EdDSA (Ed25519 — Recommended)

import { SignJWT, jwtVerify, generateKeyPair } from 'jose'

// Generate Ed25519 key pair (do this once, then persist)
const { privateKey, publicKey } = await generateKeyPair('EdDSA', {
  crv: 'Ed25519',
})

// Sign
const token = await new SignJWT({ sub: 'user_123', scope: 'read write' })
  .setProtectedHeader({ alg: 'EdDSA', kid: 'ed25519-key-1' })
  .setIssuedAt()
  .setExpirationTime('1h')
  .sign(privateKey)

// Verify
const { payload } = await jwtVerify(token, publicKey, {
  algorithms: ['EdDSA'],
})

// Sign arbitrary (non-JWT) payload with CompactSign
import { CompactSign } from 'jose'

const data = new TextEncoder().encode(JSON.stringify({ event: 'order.created', id: 'ord_42' }))

const jws = await new CompactSign(data)
  .setProtectedHeader({ alg: 'EdDSA' })
  .sign(privateKey)

// Verify arbitrary JWS
import { compactVerify } from 'jose'

const { payload: rawBytes } = await compactVerify(jws, publicKey, {
  algorithms: ['EdDSA'],
})
const event = JSON.parse(new TextDecoder().decode(rawBytes))

Verifying Remote JWKS (OAuth / OIDC)

import { createRemoteJWKSet, jwtVerify } from 'jose'

// Fetch public keys from OIDC provider's JWKS endpoint
const JWKS = createRemoteJWKSet(
  new URL('https://accounts.google.com/.well-known/openid-configuration')
)

// Verify a Google ID token — jose selects the right key by kid
const { payload } = await jwtVerify(idToken, JWKS, {
  algorithms: ['RS256'],  // Google uses RS256
  audience: 'your-client-id.apps.googleusercontent.com',
  issuer: 'https://accounts.google.com',
})

JWS JSON Serialization

JSON Serialization represents a signed payload as a JSON object, enabling multiple independent signatures on the same content. Two forms exist: General JSON Serialization (multiple signers) and Flattened JSON Serialization (single signer, but richer metadata than compact).

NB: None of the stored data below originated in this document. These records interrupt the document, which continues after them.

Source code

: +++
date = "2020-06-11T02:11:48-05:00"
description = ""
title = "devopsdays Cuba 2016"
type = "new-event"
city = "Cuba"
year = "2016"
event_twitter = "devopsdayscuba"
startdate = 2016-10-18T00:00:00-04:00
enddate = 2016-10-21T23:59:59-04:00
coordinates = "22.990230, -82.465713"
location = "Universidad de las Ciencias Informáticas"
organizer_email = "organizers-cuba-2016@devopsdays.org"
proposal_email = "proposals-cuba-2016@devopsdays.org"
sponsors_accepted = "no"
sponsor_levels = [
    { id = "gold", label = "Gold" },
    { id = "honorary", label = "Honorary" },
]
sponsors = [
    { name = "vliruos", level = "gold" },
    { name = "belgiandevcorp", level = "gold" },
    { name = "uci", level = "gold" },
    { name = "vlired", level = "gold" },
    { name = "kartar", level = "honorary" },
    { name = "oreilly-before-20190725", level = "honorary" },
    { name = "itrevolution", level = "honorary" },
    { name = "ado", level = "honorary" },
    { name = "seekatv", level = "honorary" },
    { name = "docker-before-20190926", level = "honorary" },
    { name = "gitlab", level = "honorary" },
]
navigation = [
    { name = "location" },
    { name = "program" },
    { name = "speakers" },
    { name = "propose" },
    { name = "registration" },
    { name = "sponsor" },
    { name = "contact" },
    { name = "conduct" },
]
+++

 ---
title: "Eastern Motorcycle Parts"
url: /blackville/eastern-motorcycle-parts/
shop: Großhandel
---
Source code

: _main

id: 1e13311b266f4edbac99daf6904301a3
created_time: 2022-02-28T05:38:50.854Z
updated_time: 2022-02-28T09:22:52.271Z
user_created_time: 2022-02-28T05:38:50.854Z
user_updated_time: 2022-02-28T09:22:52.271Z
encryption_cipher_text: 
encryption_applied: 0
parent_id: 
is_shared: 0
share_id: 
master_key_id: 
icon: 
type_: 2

// General JSON Serialization — multiple signers
{
  "payload": "eyJvcmRlcklkIjoib3JkXzQyIiwiYW1vdW50IjoxMDB9",
  "signatures": [
    {
      "protected": "eyJhbGciOiJFUzI1NiIsImtpZCI6ImtleS0xIn0",
      "header": { "department": "finance" },
      "signature": "DtEhU3ljbEg8L38VWAfUAqOyKAM6-Xx-F4GawxaepmXFCgfTjDxw5djxLa8ISlSApmWQxfKTUJqPP3-Kg6NU1Q"
    },
    {
      "protected": "eyJhbGciOiJSUzI1NiIsImtpZCI6ImtleS0yIn0",
      "header": { "department": "legal" },
      "signature": "cC4hiUPoj9Eetdgtv3hF80EGrhuB_Vd..."
    }
  ]
}

// Flattened JSON Serialization — single signer, richer than compact
{
  "payload": "eyJzdWIiOiJ1c2VyXzEyMyJ9",
  "protected": "eyJhbGciOiJFZERTQSIsImtpZCI6ImVkMjU1MTkta2V5LTEifQ",
  "header": { "custom-claim": "value" },
  "signature": "FW_tkv4UGpHB..."
}
import { GeneralSign, generalVerify } from 'jose'

const payload = new TextEncoder().encode(
  JSON.stringify({ orderId: 'ord_42', amount: 100 })
)

// Sign with two keys
const jws = await new GeneralSign(payload)
  .addSignature(financePrivateKey)
    .setProtectedHeader({ alg: 'ES256', kid: 'key-1' })
    .setUnprotectedHeader({ department: 'finance' })
  .addSignature(legalPrivateKey)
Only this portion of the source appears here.